START Dataset records

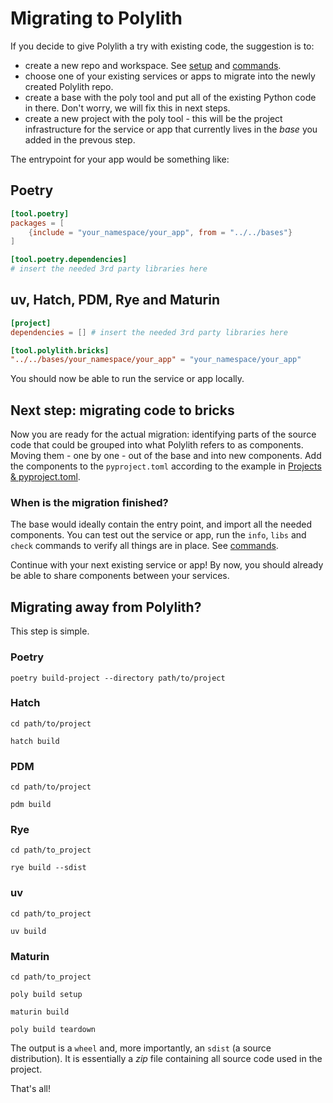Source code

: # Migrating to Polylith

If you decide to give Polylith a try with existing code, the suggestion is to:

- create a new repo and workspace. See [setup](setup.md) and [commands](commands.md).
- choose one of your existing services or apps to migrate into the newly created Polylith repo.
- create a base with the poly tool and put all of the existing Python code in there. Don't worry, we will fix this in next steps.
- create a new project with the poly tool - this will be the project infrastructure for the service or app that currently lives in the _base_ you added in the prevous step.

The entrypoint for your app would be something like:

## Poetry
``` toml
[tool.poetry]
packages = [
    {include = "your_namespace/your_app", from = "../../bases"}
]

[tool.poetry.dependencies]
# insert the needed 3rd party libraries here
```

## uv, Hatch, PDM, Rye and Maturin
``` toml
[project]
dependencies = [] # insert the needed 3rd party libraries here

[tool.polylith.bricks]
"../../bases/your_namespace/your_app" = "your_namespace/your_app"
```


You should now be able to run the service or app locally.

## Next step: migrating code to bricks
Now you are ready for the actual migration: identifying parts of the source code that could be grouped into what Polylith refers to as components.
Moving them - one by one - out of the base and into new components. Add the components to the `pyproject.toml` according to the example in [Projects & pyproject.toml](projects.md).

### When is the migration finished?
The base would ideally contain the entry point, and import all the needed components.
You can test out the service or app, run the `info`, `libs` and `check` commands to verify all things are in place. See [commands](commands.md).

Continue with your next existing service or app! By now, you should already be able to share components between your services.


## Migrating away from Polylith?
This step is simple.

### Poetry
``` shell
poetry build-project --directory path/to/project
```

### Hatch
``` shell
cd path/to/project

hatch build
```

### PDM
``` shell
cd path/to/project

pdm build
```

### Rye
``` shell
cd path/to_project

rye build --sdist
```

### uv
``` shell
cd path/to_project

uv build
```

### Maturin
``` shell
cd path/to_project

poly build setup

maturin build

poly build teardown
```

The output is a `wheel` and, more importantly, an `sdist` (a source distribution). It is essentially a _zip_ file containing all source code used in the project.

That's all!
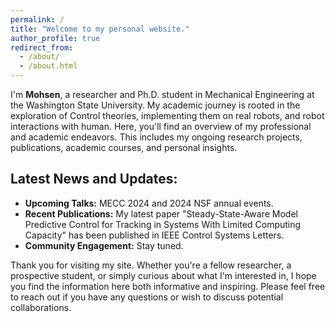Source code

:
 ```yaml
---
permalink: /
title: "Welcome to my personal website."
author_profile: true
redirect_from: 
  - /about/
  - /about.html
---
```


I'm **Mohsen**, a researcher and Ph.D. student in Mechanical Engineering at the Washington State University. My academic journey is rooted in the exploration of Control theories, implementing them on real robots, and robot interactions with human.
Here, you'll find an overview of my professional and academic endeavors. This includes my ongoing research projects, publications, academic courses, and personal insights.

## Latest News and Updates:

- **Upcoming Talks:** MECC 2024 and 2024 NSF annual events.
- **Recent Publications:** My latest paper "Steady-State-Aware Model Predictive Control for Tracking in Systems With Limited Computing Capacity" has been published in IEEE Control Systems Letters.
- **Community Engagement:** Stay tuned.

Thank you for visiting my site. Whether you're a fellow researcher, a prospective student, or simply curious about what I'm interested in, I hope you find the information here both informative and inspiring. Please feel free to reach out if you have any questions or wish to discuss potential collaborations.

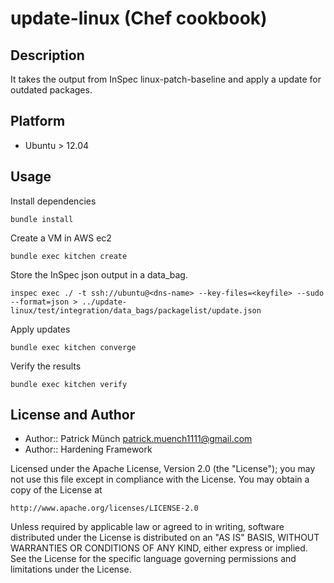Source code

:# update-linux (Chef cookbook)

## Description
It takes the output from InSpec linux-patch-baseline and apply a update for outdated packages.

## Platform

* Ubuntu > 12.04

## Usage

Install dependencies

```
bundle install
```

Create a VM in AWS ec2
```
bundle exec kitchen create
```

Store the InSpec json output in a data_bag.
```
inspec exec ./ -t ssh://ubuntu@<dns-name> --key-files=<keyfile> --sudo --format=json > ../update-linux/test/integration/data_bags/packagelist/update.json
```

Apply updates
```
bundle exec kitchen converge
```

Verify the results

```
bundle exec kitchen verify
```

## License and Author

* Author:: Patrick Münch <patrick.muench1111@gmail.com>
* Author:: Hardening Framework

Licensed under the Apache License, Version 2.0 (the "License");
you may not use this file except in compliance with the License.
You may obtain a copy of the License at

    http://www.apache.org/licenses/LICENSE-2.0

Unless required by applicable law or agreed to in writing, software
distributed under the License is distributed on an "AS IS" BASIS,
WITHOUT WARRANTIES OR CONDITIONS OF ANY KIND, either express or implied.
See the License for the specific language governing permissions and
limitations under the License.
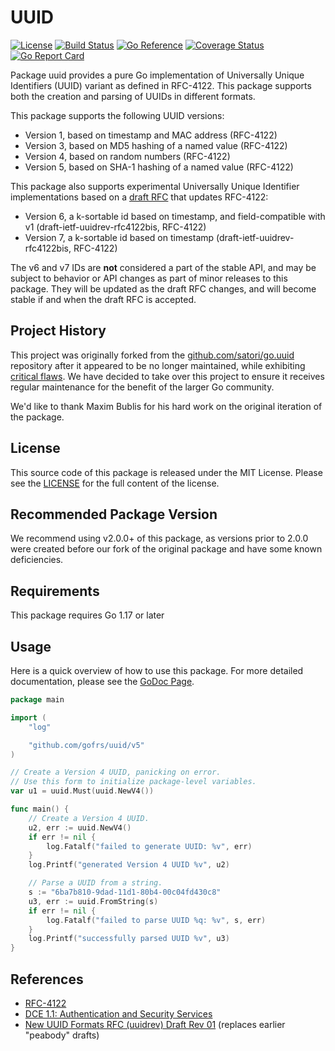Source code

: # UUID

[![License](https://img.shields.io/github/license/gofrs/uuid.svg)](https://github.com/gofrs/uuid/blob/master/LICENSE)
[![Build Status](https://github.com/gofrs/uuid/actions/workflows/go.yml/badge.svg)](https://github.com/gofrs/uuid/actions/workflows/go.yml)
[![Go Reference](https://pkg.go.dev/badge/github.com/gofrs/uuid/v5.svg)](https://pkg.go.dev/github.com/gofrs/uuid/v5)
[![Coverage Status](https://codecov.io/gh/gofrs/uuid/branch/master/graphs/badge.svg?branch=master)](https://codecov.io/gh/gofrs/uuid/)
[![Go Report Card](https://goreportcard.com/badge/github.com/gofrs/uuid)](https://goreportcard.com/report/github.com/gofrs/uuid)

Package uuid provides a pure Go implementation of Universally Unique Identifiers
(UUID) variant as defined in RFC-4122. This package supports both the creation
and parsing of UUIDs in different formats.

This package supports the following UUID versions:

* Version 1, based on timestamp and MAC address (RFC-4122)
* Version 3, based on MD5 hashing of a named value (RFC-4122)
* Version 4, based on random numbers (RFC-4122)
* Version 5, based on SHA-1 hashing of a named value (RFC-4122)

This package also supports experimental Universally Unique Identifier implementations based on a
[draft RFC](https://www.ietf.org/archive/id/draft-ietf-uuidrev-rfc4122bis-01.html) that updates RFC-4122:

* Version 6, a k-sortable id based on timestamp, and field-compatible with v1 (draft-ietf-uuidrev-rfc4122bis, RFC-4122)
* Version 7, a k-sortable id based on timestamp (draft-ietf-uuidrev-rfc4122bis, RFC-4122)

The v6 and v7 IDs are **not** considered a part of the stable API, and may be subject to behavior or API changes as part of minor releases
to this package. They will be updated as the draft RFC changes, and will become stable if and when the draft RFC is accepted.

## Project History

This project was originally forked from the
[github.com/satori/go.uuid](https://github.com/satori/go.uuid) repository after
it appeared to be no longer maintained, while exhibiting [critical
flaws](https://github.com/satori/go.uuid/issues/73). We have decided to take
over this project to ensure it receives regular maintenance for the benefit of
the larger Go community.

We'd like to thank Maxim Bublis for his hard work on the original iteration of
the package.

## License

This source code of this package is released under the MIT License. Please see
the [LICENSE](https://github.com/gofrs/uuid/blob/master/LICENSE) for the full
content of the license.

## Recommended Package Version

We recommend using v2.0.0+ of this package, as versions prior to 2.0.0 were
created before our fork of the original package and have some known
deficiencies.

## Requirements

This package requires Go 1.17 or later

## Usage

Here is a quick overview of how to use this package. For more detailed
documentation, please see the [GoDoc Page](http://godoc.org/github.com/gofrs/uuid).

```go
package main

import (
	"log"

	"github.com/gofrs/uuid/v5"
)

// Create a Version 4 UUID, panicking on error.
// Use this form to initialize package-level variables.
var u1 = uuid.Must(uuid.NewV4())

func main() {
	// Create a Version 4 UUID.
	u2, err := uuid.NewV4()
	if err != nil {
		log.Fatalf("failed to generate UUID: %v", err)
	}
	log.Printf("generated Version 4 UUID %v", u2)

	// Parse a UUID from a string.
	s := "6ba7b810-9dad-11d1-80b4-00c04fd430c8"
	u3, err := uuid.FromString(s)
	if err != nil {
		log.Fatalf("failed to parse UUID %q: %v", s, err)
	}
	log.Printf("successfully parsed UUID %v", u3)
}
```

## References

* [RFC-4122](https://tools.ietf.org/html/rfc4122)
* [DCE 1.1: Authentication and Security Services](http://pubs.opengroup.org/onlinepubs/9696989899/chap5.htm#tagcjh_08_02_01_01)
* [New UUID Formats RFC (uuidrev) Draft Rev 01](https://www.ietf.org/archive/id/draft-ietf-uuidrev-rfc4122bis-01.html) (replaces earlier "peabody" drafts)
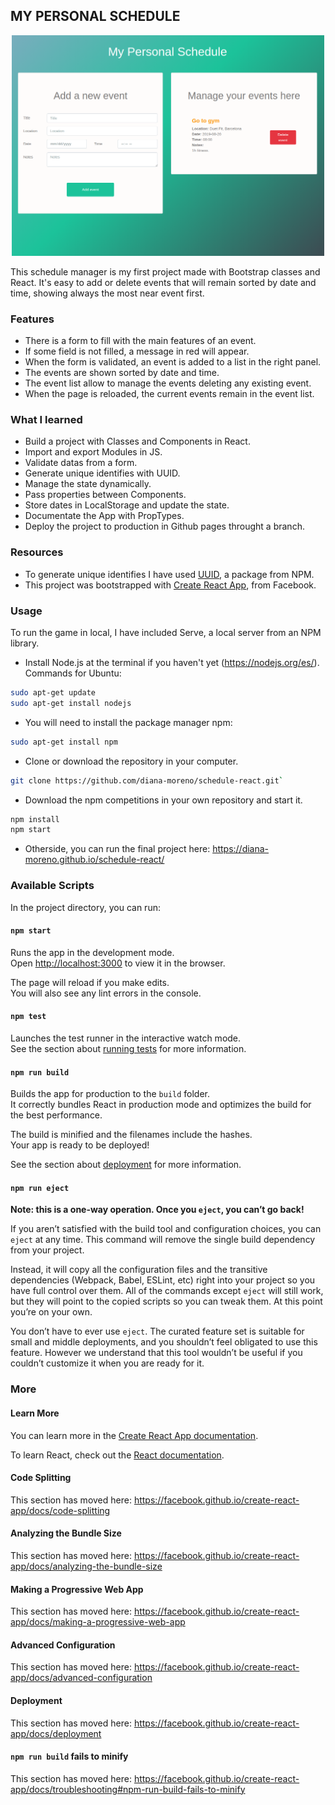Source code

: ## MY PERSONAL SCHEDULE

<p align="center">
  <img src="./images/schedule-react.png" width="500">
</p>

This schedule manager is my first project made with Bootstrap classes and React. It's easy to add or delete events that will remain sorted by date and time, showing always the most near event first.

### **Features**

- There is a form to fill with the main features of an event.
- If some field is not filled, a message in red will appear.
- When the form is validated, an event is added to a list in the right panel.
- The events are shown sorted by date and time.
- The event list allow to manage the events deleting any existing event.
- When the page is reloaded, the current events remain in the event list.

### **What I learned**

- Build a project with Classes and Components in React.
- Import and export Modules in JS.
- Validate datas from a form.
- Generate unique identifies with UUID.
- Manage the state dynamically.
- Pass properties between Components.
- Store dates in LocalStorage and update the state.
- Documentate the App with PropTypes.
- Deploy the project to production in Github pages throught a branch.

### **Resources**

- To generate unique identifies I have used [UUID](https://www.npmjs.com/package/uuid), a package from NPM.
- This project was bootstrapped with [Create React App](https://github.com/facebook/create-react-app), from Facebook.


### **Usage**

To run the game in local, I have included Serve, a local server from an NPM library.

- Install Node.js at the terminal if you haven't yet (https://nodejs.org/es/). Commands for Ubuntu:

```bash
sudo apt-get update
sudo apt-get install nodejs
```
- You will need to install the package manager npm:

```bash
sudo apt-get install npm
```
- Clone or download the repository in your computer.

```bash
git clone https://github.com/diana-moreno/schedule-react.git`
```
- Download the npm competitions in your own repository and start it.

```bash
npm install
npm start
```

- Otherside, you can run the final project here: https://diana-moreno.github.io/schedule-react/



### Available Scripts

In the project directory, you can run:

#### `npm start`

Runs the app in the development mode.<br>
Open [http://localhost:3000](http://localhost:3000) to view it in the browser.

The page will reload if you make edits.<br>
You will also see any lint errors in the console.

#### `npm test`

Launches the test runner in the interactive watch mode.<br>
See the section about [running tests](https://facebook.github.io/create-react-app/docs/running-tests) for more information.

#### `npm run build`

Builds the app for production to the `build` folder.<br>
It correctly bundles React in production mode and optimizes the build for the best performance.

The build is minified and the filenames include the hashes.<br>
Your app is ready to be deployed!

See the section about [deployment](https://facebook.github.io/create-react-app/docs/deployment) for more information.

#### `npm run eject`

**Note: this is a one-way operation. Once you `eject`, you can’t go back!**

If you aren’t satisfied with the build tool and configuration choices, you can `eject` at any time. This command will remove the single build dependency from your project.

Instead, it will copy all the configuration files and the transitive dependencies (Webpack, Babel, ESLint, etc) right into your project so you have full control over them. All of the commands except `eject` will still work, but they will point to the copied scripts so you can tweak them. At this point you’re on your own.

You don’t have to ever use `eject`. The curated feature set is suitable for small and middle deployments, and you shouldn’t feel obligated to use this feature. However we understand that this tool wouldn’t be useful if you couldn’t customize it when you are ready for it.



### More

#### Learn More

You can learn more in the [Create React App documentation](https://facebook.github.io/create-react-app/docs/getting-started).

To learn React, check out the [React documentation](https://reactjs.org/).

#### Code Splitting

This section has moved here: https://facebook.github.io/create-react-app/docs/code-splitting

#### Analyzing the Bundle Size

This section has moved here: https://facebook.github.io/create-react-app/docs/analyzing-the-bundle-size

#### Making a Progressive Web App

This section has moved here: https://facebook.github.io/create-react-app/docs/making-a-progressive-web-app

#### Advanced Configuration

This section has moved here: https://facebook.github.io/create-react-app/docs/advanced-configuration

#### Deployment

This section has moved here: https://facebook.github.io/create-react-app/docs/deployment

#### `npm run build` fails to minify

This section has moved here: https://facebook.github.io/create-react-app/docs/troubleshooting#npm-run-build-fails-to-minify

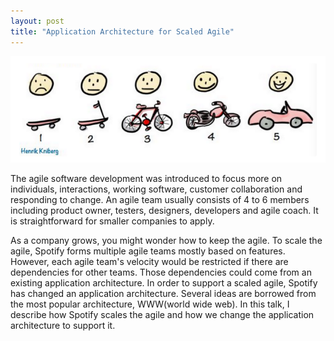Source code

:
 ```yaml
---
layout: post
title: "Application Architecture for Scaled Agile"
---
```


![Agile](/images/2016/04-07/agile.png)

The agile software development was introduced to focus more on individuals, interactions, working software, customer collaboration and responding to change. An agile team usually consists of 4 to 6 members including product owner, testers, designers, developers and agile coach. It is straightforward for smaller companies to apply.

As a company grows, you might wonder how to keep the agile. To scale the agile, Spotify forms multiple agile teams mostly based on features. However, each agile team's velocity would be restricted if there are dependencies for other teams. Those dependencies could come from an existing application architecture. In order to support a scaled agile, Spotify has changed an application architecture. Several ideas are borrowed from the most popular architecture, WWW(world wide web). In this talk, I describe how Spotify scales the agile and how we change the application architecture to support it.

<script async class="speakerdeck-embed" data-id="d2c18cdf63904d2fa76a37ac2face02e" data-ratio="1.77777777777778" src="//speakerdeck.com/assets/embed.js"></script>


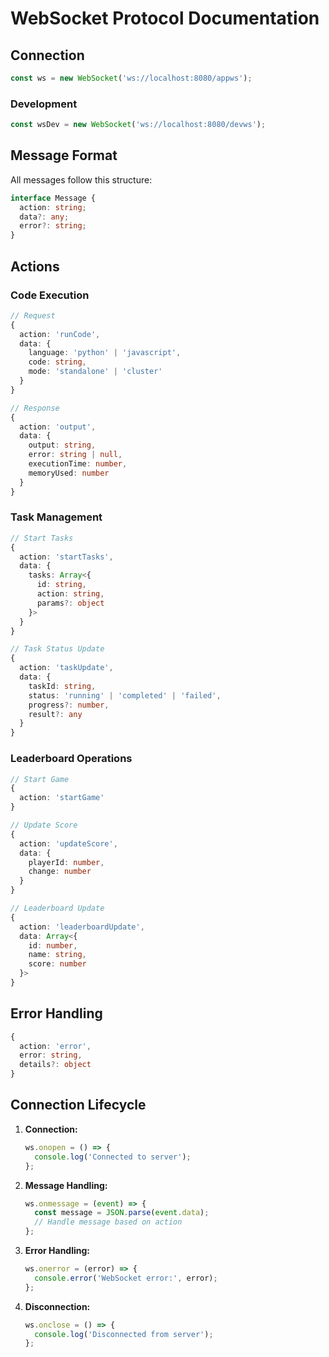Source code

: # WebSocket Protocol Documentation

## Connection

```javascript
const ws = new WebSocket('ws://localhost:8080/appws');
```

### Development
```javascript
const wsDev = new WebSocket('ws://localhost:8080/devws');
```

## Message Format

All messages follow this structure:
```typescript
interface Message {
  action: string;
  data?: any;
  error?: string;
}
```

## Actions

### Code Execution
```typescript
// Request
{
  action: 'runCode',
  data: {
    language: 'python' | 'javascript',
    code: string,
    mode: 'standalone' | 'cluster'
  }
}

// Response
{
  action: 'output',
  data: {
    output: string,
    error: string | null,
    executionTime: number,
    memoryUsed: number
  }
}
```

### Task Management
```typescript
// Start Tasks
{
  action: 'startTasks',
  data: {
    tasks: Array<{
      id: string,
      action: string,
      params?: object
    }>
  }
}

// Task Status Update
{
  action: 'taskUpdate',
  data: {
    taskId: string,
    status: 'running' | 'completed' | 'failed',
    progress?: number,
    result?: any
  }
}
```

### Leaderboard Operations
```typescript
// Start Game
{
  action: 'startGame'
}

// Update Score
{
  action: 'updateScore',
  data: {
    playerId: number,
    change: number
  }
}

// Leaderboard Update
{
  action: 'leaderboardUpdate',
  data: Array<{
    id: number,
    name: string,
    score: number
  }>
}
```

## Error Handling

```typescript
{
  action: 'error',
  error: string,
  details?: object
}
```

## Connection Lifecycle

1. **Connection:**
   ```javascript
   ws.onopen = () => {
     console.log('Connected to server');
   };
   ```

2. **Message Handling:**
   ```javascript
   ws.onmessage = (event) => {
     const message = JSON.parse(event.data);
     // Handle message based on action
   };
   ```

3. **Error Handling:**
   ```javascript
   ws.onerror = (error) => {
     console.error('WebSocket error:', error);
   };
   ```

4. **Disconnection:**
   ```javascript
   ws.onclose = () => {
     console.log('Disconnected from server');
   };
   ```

END Dataset records

__What is required__:
In the records above, find the lines containing "about" and copy them.

__Expected output__:
  - /about/
  - /about.html
Thank you for visiting my site. Whether you're a fellow researcher, a prospective student, or simply curious about what I'm interested in, I hope you find the information here both informative and inspiring. Please feel free to reach out if you have any questions or wish to discuss potential collaborations.
See the section about [running tests](https://facebook.github.io/create-react-app/docs/running-tests) for more information.
See the section about [deployment](https://facebook.github.io/create-react-app/docs/deployment) for more information.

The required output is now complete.